On Fri, 28 Jul 2006, Kevin B. Hendricks wrote:

> Hi Bill,

*>
**> > Splus8.0 has something like what you are talking about
**> > that provides a fast way to compute
**> > sapply(split(xVector, integerGroupCode), summaryFunction)
**> > for some common summary functions. The 'integerGroupCode'
**> > is typically the codes from a factor, but you could compute
**> > it in other ways. It needs to be a "small" integer in
**> > the range 1:ngroups (like the 'bin' argument to tabulate).
**> > Like tabulate(), which is called from table(), these are
**> > meant to be called from other functions that can set up
**> > appropriate group codes. E.g., groupSums or rowSums or
**> > fancier things could be based on this.
**> >
**> > They do not insist you sort the input in any way. That
**> > would really only be useful for group medians and we haven't
**> > written that one yet.
**>
**> The sort is also useful for recoding each group into subgroups based
**> on some other numeric vector. This is the problem I run into trying
**> to build portfolios that can be used as benchmarks for long term
**> stock returns.
**>
**> Another issue I have is that to recode a long character string that I
**> use as a sort key for accessing a subgroup of the data in the
**> data.frame to a set of small integers is not fast. I can make a fast
**> implementation if the data is sorted by the key, but without the
**> sort, just converting my sort keys to the required small integer
**> codes would be expensive for very long vectors since my small integer
**> codes would have to reflect the order of the data (ie. be increasing
**> subportfolio numbers).
*

True, but the underlying grouped summary code shouldn't require you to do the sorting. If

codes <- match(char, sort(unique(char))) is too slow then you could try sorting the data set by th 'char' column and doing

codes <- cumsum(char[-1] != char[-length(char)]) (loop over columns before doing cumsum if there are several columns).

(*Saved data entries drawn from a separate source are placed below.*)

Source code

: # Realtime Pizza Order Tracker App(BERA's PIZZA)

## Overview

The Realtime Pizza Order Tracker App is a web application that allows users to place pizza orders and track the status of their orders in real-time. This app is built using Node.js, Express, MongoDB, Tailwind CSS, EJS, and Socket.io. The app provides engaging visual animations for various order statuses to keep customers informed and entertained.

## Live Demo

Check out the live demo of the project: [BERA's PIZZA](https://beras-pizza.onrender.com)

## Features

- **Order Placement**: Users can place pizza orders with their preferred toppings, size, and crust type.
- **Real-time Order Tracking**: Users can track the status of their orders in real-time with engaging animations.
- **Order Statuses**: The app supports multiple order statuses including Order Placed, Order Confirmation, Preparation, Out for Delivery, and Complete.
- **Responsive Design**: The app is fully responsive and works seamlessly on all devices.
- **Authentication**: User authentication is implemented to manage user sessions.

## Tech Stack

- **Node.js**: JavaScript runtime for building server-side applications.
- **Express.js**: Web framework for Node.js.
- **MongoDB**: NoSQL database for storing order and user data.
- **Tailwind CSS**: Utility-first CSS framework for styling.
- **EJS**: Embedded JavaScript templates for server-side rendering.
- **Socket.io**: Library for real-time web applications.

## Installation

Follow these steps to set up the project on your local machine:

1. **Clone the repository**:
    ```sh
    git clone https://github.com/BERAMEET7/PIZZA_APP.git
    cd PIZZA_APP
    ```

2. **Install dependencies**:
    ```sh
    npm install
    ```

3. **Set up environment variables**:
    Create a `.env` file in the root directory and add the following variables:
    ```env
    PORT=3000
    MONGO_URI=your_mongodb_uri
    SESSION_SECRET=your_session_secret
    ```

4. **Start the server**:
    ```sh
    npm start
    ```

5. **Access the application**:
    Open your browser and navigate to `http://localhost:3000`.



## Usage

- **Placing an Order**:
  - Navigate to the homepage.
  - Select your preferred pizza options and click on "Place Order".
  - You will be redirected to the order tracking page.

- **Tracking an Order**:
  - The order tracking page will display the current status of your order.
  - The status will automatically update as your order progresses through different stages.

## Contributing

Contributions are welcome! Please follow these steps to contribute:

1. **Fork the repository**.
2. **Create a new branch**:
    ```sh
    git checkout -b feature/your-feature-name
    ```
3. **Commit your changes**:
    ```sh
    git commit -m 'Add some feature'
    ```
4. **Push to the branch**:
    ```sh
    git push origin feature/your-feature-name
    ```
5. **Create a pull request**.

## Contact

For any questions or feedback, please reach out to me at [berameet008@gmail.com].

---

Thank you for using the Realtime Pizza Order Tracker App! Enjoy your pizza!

If that isn't fast enough, then you could sort in the C code as well, but I think there could be lots of cases where that is slower.

I've used this code for out of core applications, where I definitely do not want to sort the whole dataset.

> More specifically, I am now converting all of my SAS code to R code

*> and the problem is I have lots of snippets of SAS that do the
**> following ...
**>
**> PROC SORT;
**> BY MDSIZ FSIZ;
**>
**> /* WRITE OUT THE MIN SIZE CUTOFF VALUES */
**> PROC UNIVARIATE NOPRINT;
**> VAR FSIZ;
**> BY MDSIZ;
**> OUTPUT OUT=TMPS1 MIN=XMIN;
**>
**> where my sort key MDSIZ is a character string that is the
**> concatenation of the month ending date MD and the size portfolio of a
**> particular firm (SIZ) and I want to find the cutoff points (the mins)
**> for each of the portfolios for every month end date across all traded
**> firms.
**>
**>
**> >
**> > The typical prototype is
**> >
**> >> igroupSums
**> > function(x, group = NULL, na.rm = F, weights = NULL, ngroups = if
**> > (is.null(
**> > group)) 1 else max(as.integer(group), na.rm = T))
**> >
**> > and the currently supported summary functions are
**> > mean : igroupMeans
**> > sum : igroupSums
**> > prod : igroupProds
**> > min : igroupMins
**> > max : igroupMaxs
**> > range : igroupRanges
**> > any : igroupAnys
**> > all : igroupAlls
**>
**> SAS is similar in that is also has a specific list of functions you
**> can request including all of the basic stats from a PROC univariate
**> including higher moment stuff (skewness, kurtosis, robust
**> statistics, and even statistical test results for each coded
**> subgroup, and the nice thing is all combinations can be done with one
**> call.
**>
**> But to do that SAS does require the presorting, but it does run
**> really fast for even super long vectors with lots of sort keys.
**>
**> Similarly the next snippet of code, will take the file and resort it
**> by the portfolio key and then the market to book ratio (MTB) for all
**> trading firms for all monthly periods since 1980. It will then
**> split each size portfolio for each month ending date into 5 equal
**> portfolios based on market to book ratios (thus the need for the
**> sort). SAS returns a coded integer vector PMTB (made up of 1s to 5
**> with 1s's for the smallest MTB and 5 for the largest MTB) repeated
**> for each subgroup of MDSIZ. PMTB matches the original vector in
**> length and therefore fits right into the data frame.
**>
**> /* SPLIT INTO Market to Book QUINTILES BY MDSIZ */
**> PROC SORT;
**> BY MDSIZ MTB;
**> PROC RANK GROUPS=5 OUT=TMPS0;
**> VAR MTB;
**> RANKS PMTB;
**> BY MDSIZ;
**>
**> The problem of assigning elements of a long data vector to portfolios
**> and sub portfolios based on the values of specific data columns which
**> must be calculated at each step and are not fixed or hardcoded is one
**> that finance can run into (and therefore I run into it).
**>
**> So by sorting I could handle the need for "small integer" recoding
**> and the small integers would have meaning (i.e. higher values will
**> represent larger MTB firms, etc).
**>
**> That just leaves the problem of calculating stats on short sequences
**> of of a longer integer.
**>
**> > They are fast:
**> >
**> >> x<-runif(2e6)
**> >> i<-rep(1:1e6, 2)
**> >> sys.time(sx <- igroupSums(x,i))
**> > [1] 0.66 0.67
**> >> length(sx)
**> > [1] 1000000
**> >
**> > On that machine R takes 44 seconds to go the lapply/split
**> > route:
**> >
**> >> unix.time(unlist(lapply(split(x,i), sum)))
**> > [1] 43.24 0.78 44.11 0.00 0.00
**>
**>
**> Yes! That is exactly what I need.
**>
**> Are there plans for adding something like that to R?
**>
**> Thanks,
**>
**> Kevin
**>
**>
*